Saved data entries:
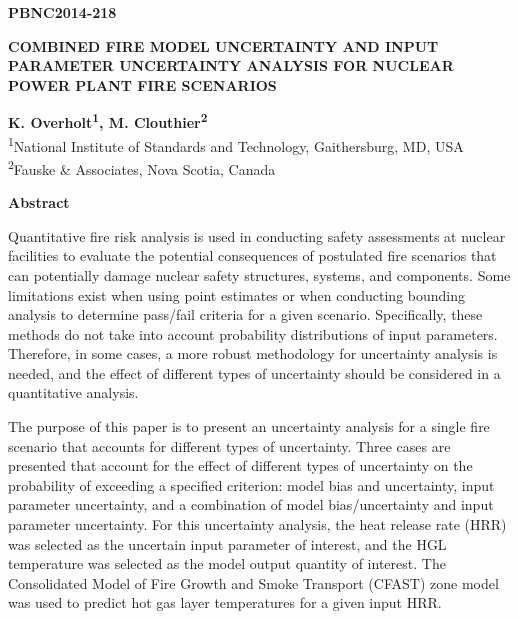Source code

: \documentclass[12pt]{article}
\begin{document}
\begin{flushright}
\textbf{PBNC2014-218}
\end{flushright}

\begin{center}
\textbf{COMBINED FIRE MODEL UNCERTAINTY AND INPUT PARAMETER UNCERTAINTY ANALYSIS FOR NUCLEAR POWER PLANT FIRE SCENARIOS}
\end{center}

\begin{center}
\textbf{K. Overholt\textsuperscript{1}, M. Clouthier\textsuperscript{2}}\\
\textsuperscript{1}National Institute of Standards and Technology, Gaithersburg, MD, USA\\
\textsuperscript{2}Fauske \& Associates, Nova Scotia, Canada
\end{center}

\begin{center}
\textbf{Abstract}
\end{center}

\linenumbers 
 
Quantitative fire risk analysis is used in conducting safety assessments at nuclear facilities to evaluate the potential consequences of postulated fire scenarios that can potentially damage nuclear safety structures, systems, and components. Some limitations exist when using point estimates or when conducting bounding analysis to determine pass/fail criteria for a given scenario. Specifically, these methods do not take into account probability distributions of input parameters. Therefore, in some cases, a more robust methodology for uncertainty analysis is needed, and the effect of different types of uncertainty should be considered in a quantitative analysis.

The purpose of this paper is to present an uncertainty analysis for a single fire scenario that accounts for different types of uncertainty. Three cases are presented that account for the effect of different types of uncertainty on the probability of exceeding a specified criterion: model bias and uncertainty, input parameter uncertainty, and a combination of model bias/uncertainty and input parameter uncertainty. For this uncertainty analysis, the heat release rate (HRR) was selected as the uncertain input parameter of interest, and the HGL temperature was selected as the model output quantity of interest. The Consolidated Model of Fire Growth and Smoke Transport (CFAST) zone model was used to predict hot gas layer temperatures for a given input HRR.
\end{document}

* * *

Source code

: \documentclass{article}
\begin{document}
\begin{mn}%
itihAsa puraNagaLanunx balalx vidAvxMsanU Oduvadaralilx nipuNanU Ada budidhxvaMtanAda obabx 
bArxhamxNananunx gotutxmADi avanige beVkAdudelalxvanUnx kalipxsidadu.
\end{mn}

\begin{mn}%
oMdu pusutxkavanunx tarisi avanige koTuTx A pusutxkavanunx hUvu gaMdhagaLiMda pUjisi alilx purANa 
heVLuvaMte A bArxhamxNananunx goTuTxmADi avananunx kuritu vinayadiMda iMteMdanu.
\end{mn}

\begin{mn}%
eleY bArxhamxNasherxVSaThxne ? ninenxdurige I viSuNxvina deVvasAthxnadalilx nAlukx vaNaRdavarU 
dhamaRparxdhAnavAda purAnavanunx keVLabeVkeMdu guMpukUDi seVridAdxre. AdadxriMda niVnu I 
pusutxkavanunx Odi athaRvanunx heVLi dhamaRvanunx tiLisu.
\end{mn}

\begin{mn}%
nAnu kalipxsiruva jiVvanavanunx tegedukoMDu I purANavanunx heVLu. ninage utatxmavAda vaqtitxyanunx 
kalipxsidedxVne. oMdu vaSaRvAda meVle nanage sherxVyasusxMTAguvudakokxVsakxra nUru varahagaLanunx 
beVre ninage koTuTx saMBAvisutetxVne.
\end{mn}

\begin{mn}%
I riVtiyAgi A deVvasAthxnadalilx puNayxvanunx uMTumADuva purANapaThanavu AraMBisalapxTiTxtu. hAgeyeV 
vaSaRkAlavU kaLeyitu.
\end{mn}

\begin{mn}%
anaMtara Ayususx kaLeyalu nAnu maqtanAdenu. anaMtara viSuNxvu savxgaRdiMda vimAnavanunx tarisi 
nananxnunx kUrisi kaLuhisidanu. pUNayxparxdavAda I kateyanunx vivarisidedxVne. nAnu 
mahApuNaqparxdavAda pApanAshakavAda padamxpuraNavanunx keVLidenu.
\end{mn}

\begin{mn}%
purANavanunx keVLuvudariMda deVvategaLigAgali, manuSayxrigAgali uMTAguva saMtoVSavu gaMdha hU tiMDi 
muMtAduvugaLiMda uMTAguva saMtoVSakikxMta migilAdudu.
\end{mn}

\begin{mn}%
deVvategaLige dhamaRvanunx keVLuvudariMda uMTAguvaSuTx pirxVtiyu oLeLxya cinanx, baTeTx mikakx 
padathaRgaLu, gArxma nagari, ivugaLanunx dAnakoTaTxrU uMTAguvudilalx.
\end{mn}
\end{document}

» WHAT NEEDS TO BE DONE: If a line in the records contains the word "different", copy it.

» SOLUTION TO THIS PROBLEM:
Quantitative fire risk analysis is used in conducting safety assessments at nuclear facilities to evaluate the potential consequences of postulated fire scenarios that can potentially damage nuclear safety structures, systems, and components. Some limitations exist when using point estimates or when conducting bounding analysis to determine pass/fail criteria for a given scenario. Specifically, these methods do not take into account probability distributions of input parameters. Therefore, in some cases, a more robust methodology for uncertainty analysis is needed, and the effect of different types of uncertainty should be considered in a quantitative analysis.
The purpose of this paper is to present an uncertainty analysis for a single fire scenario that accounts for different types of uncertainty. Three cases are presented that account for the effect of different types of uncertainty on the probability of exceeding a specified criterion: model bias and uncertainty, input parameter uncertainty, and a combination of model bias/uncertainty and input parameter uncertainty. For this uncertainty analysis, the heat release rate (HRR) was selected as the uncertain input parameter of interest, and the HGL temperature was selected as the model output quantity of interest. The Consolidated Model of Fire Growth and Smoke Transport (CFAST) zone model was used to predict hot gas layer temperatures for a given input HRR.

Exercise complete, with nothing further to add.